I have been banging plates and lifting weights since the first Nixon administration. When I started lifting, the sport of Olympic lifting was king and all the other lifting sports were snickered at for attracting “oddballs.” Then came the machine age and these expensive and profit heavy behemoths slowly elbowed out barbells and dumbbells out of the gyms (now spas, fitness centers, and “heavens”) and into the cellars and garages. So, that is why, in snowstorms, my neighbors peer out their frosted windows, look at the steam roaring out of my nose, shake their heads, and go back to watching “Must See TV.”
What Are The Advantages Of Olympic Lifting?
Why do the Clean and Press, variations of the Snatch, and the Clean and Jerk provide not only a complete workout but complement any training program?

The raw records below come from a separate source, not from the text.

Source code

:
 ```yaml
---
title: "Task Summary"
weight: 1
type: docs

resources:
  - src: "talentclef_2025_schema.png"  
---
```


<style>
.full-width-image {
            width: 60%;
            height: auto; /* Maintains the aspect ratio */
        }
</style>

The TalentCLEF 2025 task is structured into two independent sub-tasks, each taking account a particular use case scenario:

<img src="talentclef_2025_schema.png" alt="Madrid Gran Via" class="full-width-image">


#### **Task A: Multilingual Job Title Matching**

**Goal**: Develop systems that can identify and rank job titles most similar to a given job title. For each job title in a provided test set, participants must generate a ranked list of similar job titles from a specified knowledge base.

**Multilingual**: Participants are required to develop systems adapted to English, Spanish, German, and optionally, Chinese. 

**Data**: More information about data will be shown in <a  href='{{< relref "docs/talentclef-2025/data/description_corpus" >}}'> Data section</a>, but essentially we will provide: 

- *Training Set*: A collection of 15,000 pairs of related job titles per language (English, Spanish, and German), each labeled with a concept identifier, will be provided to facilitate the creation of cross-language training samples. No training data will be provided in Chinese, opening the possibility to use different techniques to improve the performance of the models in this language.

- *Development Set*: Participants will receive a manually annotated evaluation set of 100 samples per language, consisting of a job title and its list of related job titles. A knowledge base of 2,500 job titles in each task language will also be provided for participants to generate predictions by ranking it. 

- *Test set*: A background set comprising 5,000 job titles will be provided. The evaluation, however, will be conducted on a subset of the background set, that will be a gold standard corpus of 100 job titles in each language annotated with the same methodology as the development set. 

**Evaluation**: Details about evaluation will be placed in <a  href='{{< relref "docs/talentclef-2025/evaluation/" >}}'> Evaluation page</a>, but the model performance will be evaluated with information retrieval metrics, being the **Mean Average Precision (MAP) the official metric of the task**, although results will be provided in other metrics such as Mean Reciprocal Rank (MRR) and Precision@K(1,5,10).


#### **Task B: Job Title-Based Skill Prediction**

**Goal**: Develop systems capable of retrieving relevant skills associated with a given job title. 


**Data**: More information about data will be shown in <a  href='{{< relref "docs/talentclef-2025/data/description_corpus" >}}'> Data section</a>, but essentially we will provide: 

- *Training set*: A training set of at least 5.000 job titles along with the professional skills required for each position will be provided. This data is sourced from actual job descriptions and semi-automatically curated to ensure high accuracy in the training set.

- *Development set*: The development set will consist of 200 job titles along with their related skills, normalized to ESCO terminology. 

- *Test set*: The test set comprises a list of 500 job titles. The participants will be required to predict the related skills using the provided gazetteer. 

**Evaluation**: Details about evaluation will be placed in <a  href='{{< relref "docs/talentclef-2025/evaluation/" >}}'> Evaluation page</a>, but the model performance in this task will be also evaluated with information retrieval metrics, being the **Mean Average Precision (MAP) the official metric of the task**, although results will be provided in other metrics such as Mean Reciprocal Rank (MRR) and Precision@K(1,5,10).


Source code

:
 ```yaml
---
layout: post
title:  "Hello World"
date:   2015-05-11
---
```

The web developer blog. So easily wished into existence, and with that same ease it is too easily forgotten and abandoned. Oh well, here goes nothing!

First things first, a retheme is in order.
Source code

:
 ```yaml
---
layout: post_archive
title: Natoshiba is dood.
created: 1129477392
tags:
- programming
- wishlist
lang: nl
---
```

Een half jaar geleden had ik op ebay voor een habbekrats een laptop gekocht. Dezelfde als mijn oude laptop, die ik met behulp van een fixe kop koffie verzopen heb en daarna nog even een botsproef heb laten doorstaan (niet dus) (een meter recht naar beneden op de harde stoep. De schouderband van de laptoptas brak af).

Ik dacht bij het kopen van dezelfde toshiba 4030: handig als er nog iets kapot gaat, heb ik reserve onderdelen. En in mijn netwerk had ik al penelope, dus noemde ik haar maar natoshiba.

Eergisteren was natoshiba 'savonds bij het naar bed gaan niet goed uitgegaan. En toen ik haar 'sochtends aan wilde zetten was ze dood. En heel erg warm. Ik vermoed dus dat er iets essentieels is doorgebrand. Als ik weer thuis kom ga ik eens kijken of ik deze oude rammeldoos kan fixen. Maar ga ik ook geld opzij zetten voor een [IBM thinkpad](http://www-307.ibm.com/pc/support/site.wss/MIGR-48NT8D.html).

Let’s Look At Four Reasons:
First, the most surprising aspect of Olympic Lifting is its effect on the cardiovascular system. A few years ago, Doctor Michael Stone studied the cardiovascular benefits of Olympic Lifting. He was shocked to find the improvements made by this form of training. But why? It is a simple matter of the length of the movement of the bar.
In a wrist curl, the bar may move four inches. In a Clean and Jerk, the bar moves from the floor to overhead, upwards of seven and a half feet! Every muscle in the body is used, including all the support system. A tough set of Snatches leaves the lifter heaving for breath, sweating in streams, and the heart racing. All this without even having to go the track!
Second, the human body is built in one piece. By lifting the bar from the ground to overhead, the entire body is called into act. As one begins the slow process of adding weights to the Olympic Lifts, the entire body compensates by getting bigger and stronger.
One of the first areas most novices to Olympic Lifting discover is the whole chain of muscles from the gluteus and the spinal erectors to the trapezius. Shirts begin to fit funny as the muscles of the upper back grow to accommodate the pulling movements. What muscles do the Olympic Lifts build? All of them.
Third, it is difficult to overtrain or go too heavy on the Olympic Lifts. Certainly, it is possible, but because of the movement from floor to overhead, there is little room for forced reps, overload techniques, or any form of cheating. There is no bench, no rack, no supports. A lifting partner can’t stick his hand on the bar and make you squeeze out an extra rep.
Olympic Lifting demands discipline in choosing weights within your abilities. But, the payoff is worth it. The feeling of hoisting bodyweight from floor to overhead for the first time remains a treasured memory years later.
Learn more about intensity building techniques.
Fourth, Olympic Lifting workouts don’t take very long. A solid workout of 5-4-3-2-1 or twenty singles can take less than half an hour. Working the entire body, as well as the cardiovascular system, the Olympic Lifts are very taxing. It would be hard to imagine ten sets of ten with bodyweight in the Olympic Lifts. It is hard to imagine one set.
If time is pressing, take a warm up weight and Clean and Press it for ten. Add some weight, and do five. Add some more and do three. Then, keep adding smaller plates and knock off as many singles as you can, until you can’t. Workout over.
When your garage is warming up to freezing because of the steam off your body, you will understand the importance of short, quick workouts. When you can do bodyweight in all three of the lifts, look in the mirror. You will understand the importance of the Olympic Lifts.